When the indices are at the all time highs, retail investors are confused about the market direction in the upcoming trading sessions. Every time market records a high, investors have always feared a downtrend. At this point, we consulted stock market adviser Reji Thomas about the market trend for the next one year.

"When the markets are trading in record highs, investors should keenly watch the international happenings. Interest rate hikes in USA should be observed. Crude oil manufacturing remains a major problem. Regardless of where a war breaks out, crude oil price is the first thing to shoot up. If oil price raises, it will have a huge impact on Indian Markets.

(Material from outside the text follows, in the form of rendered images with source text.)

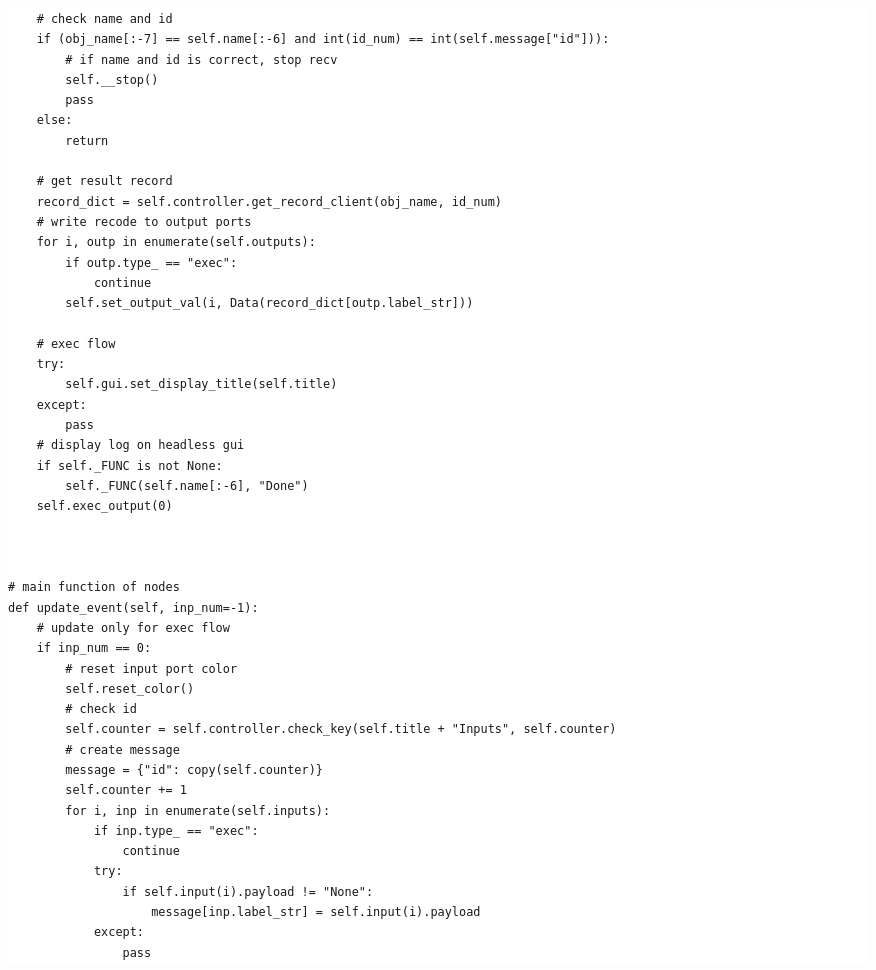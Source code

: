 
        # check name and id
        if (obj_name[:-7] == self.name[:-6] and int(id_num) == int(self.message["id"])):
            # if name and id is correct, stop recv
            self.__stop()
            pass
        else:
            return

        # get result record
        record_dict = self.controller.get_record_client(obj_name, id_num)
        # write recode to output ports
        for i, outp in enumerate(self.outputs):
            if outp.type_ == "exec":
                continue
            self.set_output_val(i, Data(record_dict[outp.label_str]))

        # exec flow
        try:
            self.gui.set_display_title(self.title)
        except:
            pass
        # display log on headless gui
        if self._FUNC is not None:
            self._FUNC(self.name[:-6], "Done")
        self.exec_output(0)



    # main function of nodes
    def update_event(self, inp_num=-1):
        # update only for exec flow
        if inp_num == 0:
            # reset input port color
            self.reset_color()
            # check id
            self.counter = self.controller.check_key(self.title + "Inputs", self.counter)
            # create message
            message = {"id": copy(self.counter)}
            self.counter += 1
            for i, inp in enumerate(self.inputs):
                if inp.type_ == "exec":
                    continue
                try:
                    if self.input(i).payload != "None":
                        message[inp.label_str] = self.input(i).payload
                except:
                    pass
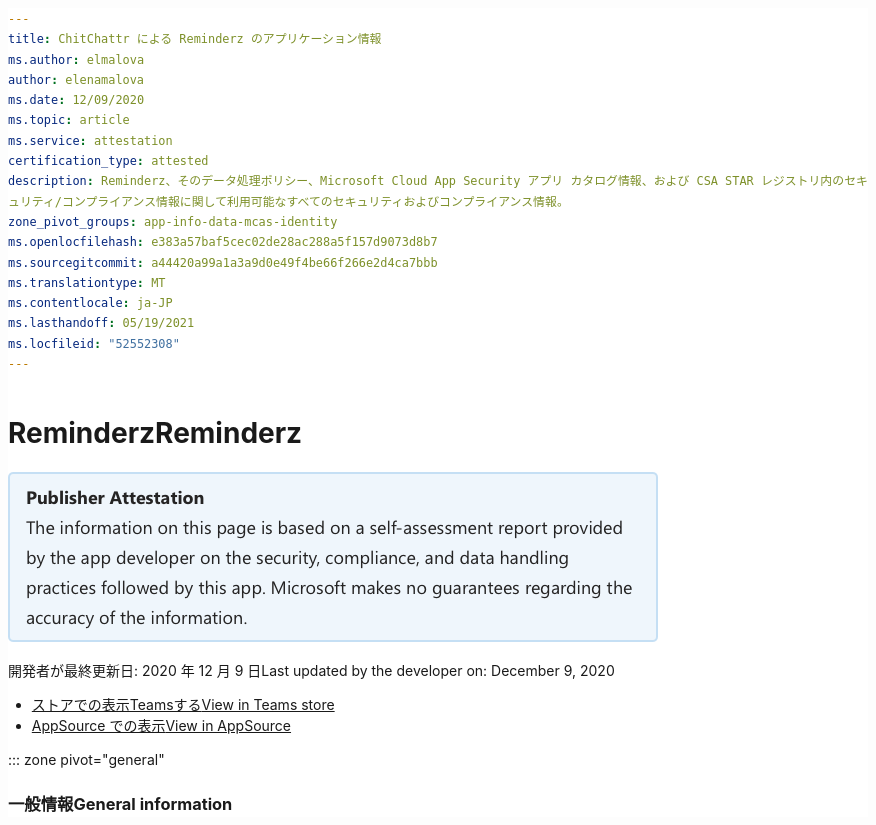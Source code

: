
 ```yaml
---
title: ChitChattr による Reminderz のアプリケーション情報
ms.author: elmalova
author: elenamalova
ms.date: 12/09/2020
ms.topic: article
ms.service: attestation
certification_type: attested
description: Reminderz、そのデータ処理ポリシー、Microsoft Cloud App Security アプリ カタログ情報、および CSA STAR レジストリ内のセキュリティ/コンプライアンス情報に関して利用可能なすべてのセキュリティおよびコンプライアンス情報。
zone_pivot_groups: app-info-data-mcas-identity
ms.openlocfilehash: e383a57baf5cec02de28ac288a5f157d9073d8b7
ms.sourcegitcommit: a44420a99a1a3a9d0e49f4be66f266e2d4ca7bbb
ms.translationtype: MT
ms.contentlocale: ja-JP
ms.lasthandoff: 05/19/2021
ms.locfileid: "52552308"
---
```

# <a name="reminderz"></a><span data-ttu-id="e2f4c-103">Reminderz</span><span class="sxs-lookup"><span data-stu-id="e2f4c-103">Reminderz</span></span>

<p></p>
<img alt="Publisher Attestation: The information on this page is based on a self-assessment report provided by the app developer on the security, compliance, and data handling practices followed by this app. Microsoft makes no guarantees regarding the accuracy of the information." src="../media/attested.png" width="650" />
<p><span data-ttu-id="e2f4c-104">開発者が最終更新日: 2020 年 12 月 9 日</span><span class="sxs-lookup"><span data-stu-id="e2f4c-104">Last updated by the developer on: December 9, 2020</span></span></p>

* <span data-ttu-id="e2f4c-105"><a href="https://teams.microsoft.com/l/app/672c12b8-883e-4138-8318-224420bdafe8" target="_blank">ストアでの表示Teamsする</a></span><span class="sxs-lookup"><span data-stu-id="e2f4c-105"><a href="https://teams.microsoft.com/l/app/672c12b8-883e-4138-8318-224420bdafe8" target="_blank">View in Teams store</a></span></span>
* <span data-ttu-id="e2f4c-106"><a href="https://appsource.microsoft.com/product/office/WA200001976" target="_blank">AppSource での表示</a></span><span class="sxs-lookup"><span data-stu-id="e2f4c-106"><a href="https://appsource.microsoft.com/product/office/WA200001976" target="_blank">View in AppSource</a></span></span>

::: zone pivot="general"

### <a name="general-information"></a><span data-ttu-id="e2f4c-107">一般情報</span><span class="sxs-lookup"><span data-stu-id="e2f4c-107">General information</span></span>
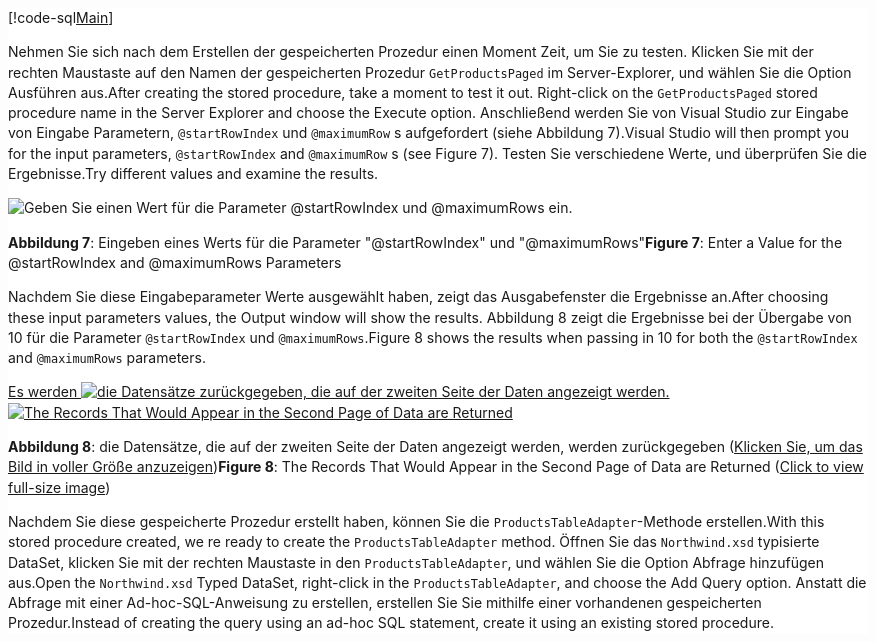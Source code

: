 [!code-sql[Main](efficiently-paging-through-large-amounts-of-data-vb/samples/sample7.sql)]

<span data-ttu-id="e1e54-230">Nehmen Sie sich nach dem Erstellen der gespeicherten Prozedur einen Moment Zeit, um Sie zu testen. Klicken Sie mit der rechten Maustaste auf den Namen der gespeicherten Prozedur `GetProductsPaged` im Server-Explorer, und wählen Sie die Option Ausführen aus.</span><span class="sxs-lookup"><span data-stu-id="e1e54-230">After creating the stored procedure, take a moment to test it out. Right-click on the `GetProductsPaged` stored procedure name in the Server Explorer and choose the Execute option.</span></span> <span data-ttu-id="e1e54-231">Anschließend werden Sie von Visual Studio zur Eingabe von Eingabe Parametern, `@startRowIndex` und `@maximumRow` s aufgefordert (siehe Abbildung 7).</span><span class="sxs-lookup"><span data-stu-id="e1e54-231">Visual Studio will then prompt you for the input parameters, `@startRowIndex` and `@maximumRow` s (see Figure 7).</span></span> <span data-ttu-id="e1e54-232">Testen Sie verschiedene Werte, und überprüfen Sie die Ergebnisse.</span><span class="sxs-lookup"><span data-stu-id="e1e54-232">Try different values and examine the results.</span></span>

![Geben Sie einen Wert für die Parameter @startRowIndex und @maximumRows ein.](efficiently-paging-through-large-amounts-of-data-vb/_static/image7.png)

<span data-ttu-id="e1e54-234"><strong>Abbildung 7</strong>: Eingeben eines Werts für die Parameter "@startRowIndex" und "@maximumRows"</span><span class="sxs-lookup"><span data-stu-id="e1e54-234"><strong>Figure 7</strong>: Enter a Value for the @startRowIndex and @maximumRows Parameters</span></span>

<span data-ttu-id="e1e54-235">Nachdem Sie diese Eingabeparameter Werte ausgewählt haben, zeigt das Ausgabefenster die Ergebnisse an.</span><span class="sxs-lookup"><span data-stu-id="e1e54-235">After choosing these input parameters values, the Output window will show the results.</span></span> <span data-ttu-id="e1e54-236">Abbildung 8 zeigt die Ergebnisse bei der Übergabe von 10 für die Parameter `@startRowIndex` und `@maximumRows`.</span><span class="sxs-lookup"><span data-stu-id="e1e54-236">Figure 8 shows the results when passing in 10 for both the `@startRowIndex` and `@maximumRows` parameters.</span></span>

<span data-ttu-id="e1e54-237">[Es werden ![die Datensätze zurückgegeben, die auf der zweiten Seite der Daten angezeigt werden.](efficiently-paging-through-large-amounts-of-data-vb/_static/image9.png)](efficiently-paging-through-large-amounts-of-data-vb/_static/image8.png)</span><span class="sxs-lookup"><span data-stu-id="e1e54-237">[![The Records That Would Appear in the Second Page of Data are Returned](efficiently-paging-through-large-amounts-of-data-vb/_static/image9.png)](efficiently-paging-through-large-amounts-of-data-vb/_static/image8.png)</span></span>

<span data-ttu-id="e1e54-238">**Abbildung 8**: die Datensätze, die auf der zweiten Seite der Daten angezeigt werden, werden zurückgegeben ([Klicken Sie, um das Bild in voller Größe anzuzeigen](efficiently-paging-through-large-amounts-of-data-vb/_static/image10.png))</span><span class="sxs-lookup"><span data-stu-id="e1e54-238">**Figure 8**: The Records That Would Appear in the Second Page of Data are Returned ([Click to view full-size image](efficiently-paging-through-large-amounts-of-data-vb/_static/image10.png))</span></span>

<span data-ttu-id="e1e54-239">Nachdem Sie diese gespeicherte Prozedur erstellt haben, können Sie die `ProductsTableAdapter`-Methode erstellen.</span><span class="sxs-lookup"><span data-stu-id="e1e54-239">With this stored procedure created, we re ready to create the `ProductsTableAdapter` method.</span></span> <span data-ttu-id="e1e54-240">Öffnen Sie das `Northwind.xsd` typisierte DataSet, klicken Sie mit der rechten Maustaste in den `ProductsTableAdapter`, und wählen Sie die Option Abfrage hinzufügen aus.</span><span class="sxs-lookup"><span data-stu-id="e1e54-240">Open the `Northwind.xsd` Typed DataSet, right-click in the `ProductsTableAdapter`, and choose the Add Query option.</span></span> <span data-ttu-id="e1e54-241">Anstatt die Abfrage mit einer Ad-hoc-SQL-Anweisung zu erstellen, erstellen Sie Sie mithilfe einer vorhandenen gespeicherten Prozedur.</span><span class="sxs-lookup"><span data-stu-id="e1e54-241">Instead of creating the query using an ad-hoc SQL statement, create it using an existing stored procedure.</span></span>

Considering Indian markets - measures to curb black money, UP election results, GST and international economic situations are favorable. Hence, it is expected that Foreign Investments continue to flow into our country. Currently, domestic investors are investing more through mutual funds. That too, equity investments are on a rise.

Nifty to touch 10,000

In the current scenario, better market performance is due to major equity investments coming from the mutual funds. Usually, equity based investments are not liquidated immediately. The investments remain for a long time. Furthermore, investors prefer to add more funds periodically. When such consistent investments are made by domestic investors, markets tend to remain in a positive phase.

Though we cannot predict the future market exactly, it is expected to perform well due to the current political, economic and international factors. Already peaked out indices can move towards further highs.

Nifty may reach 10,025 levels within the current financial year. Sensex can go upto 32,800 to 33,140 points. In the current year, nifty can trade between the support level of 7890 and a resistance level of 10,025. If the support of 7890 is broken by Nifty, 6825 will be the next support.

Sectors that can perform better

Considering the sectors for investment, Entertainment industry is expected to shine. Retail and Metal sectors will also perform better. Consumer goods, telecom and data related industries can show a vast improvement.

Due to current drought condition across the country, future of agriculture sector remains a big question mark. Food product rates are expected to shoot up. Though manufacturing sector is performing better now, we should wait for seeing further improvement. Aviation sector is growing in a fairly high pace. There is no doubt about continued performance of Automobile and spare part manufacturers.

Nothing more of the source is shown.